—¡Formad! ¡Formad! —gritó Hamnir—. ¡Formad, o estamos perdidos!
—¡Encended las luces! —rugió Gotrek—. ¡No encuentro el hacha!
Félix miró al Matador.
—Gotrek, tienes el parche sobre el ojo equivocado.
Gotrek gruñó y se manoteó la cara.
—Bueno, ¿quién me ha hecho esta broma estúpida? —Se deslizó el parche sobre la cuenca vacía y parpadeó al contemplar el caos que reinaba en el salón—. ¡Por los huevos de Grimnir! —jadeó—. ¿Qué infierno es éste?
—Los orcos —replicó Félix con voz apagada—. Han regresado de entre los muertos.
—Es una locura —dijo Gorril—. No hay nada que los detenga. ¡Son imposibles de matar!
—Eso ya lo veremos —replicó Gotrek, y sacó el hacha de debajo de la mesa.
Hamnir recogió el maltrecho cuerno de guerra de Karak-Hirn y tocó a reunión. Ya no tenía el sonido puro de antes. Parecía el rebuzno de un burro, pero era potente. Los enanos se volvieron a mirarlo.
—¡Formad! —gritó—. ¡Capitanes, reunid vuestras compañías! ¡Nobles, llamad a vuestros enanos! ¡Formad en cuadro!
El toque del cuerno y las órdenes tuvieron un efecto casi mágico en los enanos.

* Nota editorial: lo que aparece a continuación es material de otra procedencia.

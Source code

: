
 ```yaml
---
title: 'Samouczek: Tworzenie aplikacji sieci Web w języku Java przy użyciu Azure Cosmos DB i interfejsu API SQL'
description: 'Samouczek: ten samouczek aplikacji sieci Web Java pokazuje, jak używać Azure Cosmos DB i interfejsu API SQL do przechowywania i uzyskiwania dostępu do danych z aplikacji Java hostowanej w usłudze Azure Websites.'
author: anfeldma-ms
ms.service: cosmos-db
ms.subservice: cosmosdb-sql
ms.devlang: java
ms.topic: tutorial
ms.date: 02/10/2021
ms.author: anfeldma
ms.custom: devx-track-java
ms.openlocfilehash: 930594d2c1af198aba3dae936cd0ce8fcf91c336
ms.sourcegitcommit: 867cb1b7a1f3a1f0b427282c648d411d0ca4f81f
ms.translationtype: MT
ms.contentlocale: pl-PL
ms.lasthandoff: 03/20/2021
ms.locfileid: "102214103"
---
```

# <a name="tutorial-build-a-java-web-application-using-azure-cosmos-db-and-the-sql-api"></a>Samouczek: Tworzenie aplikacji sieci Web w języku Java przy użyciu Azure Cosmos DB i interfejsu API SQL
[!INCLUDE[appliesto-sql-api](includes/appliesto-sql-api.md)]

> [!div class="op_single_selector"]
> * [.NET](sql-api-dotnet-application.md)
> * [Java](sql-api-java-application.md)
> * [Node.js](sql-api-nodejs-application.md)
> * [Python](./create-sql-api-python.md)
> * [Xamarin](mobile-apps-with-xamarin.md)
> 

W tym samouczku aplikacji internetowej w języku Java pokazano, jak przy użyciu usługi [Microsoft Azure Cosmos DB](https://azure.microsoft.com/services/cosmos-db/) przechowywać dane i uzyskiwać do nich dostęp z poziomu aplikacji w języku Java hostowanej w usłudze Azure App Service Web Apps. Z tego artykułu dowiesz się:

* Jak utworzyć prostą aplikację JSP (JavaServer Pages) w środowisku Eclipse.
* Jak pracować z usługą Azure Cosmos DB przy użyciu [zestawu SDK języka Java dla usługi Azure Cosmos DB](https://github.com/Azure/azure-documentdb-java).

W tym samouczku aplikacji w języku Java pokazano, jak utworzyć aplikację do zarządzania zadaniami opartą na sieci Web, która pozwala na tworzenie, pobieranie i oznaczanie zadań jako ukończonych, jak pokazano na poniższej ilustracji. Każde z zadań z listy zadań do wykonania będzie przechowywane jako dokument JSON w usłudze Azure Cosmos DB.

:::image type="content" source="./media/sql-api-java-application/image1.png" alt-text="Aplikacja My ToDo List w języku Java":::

Mientras Hamnir, Gotrek, Félix y Gorril saltaban de la mesa de la tarima y corrían por el salón de banquetes hacia donde los orcos eran más numerosos, los clanes y compañías se reunieron en torno a sus caudillos y se situaron en filas, de espaldas al centro del salón, en imperfecta formación de cuadro. Las compañías derribaban mesas para formar barricadas, y acataban y defendían como un solo enano. Hamnir, Gotrek y los otros se unieron a los hermanos de clan de Gorril en la zona donde la lucha era más violenta. Félix se encontró junto a Galin, que aún tenía la cara roja de borrachera, y maldecía como todo un barco de marineros. Narin se reunió con ellos poco después. Tenía un corte sobre un ojo y una herida de bordes irregulares en los nudillos. Los enanos les asestaban tajos vacilantes pero incesantes a los orcos de ojos muertos.
No bastaba.
Aunque habían formado con una organización tan practicada que ya casi era instintiva, los enanos aún estaban demasiado borrachos y cansados para resistir contra un enemigo que no sentía dolor, y al que la más grave de las heridas sólo lo volvía más lento. La orden de Hamnir había retrasado la masacre, pero no la había impedido. Ni uno solo de los orcos había caído, y los enanos morían en masa.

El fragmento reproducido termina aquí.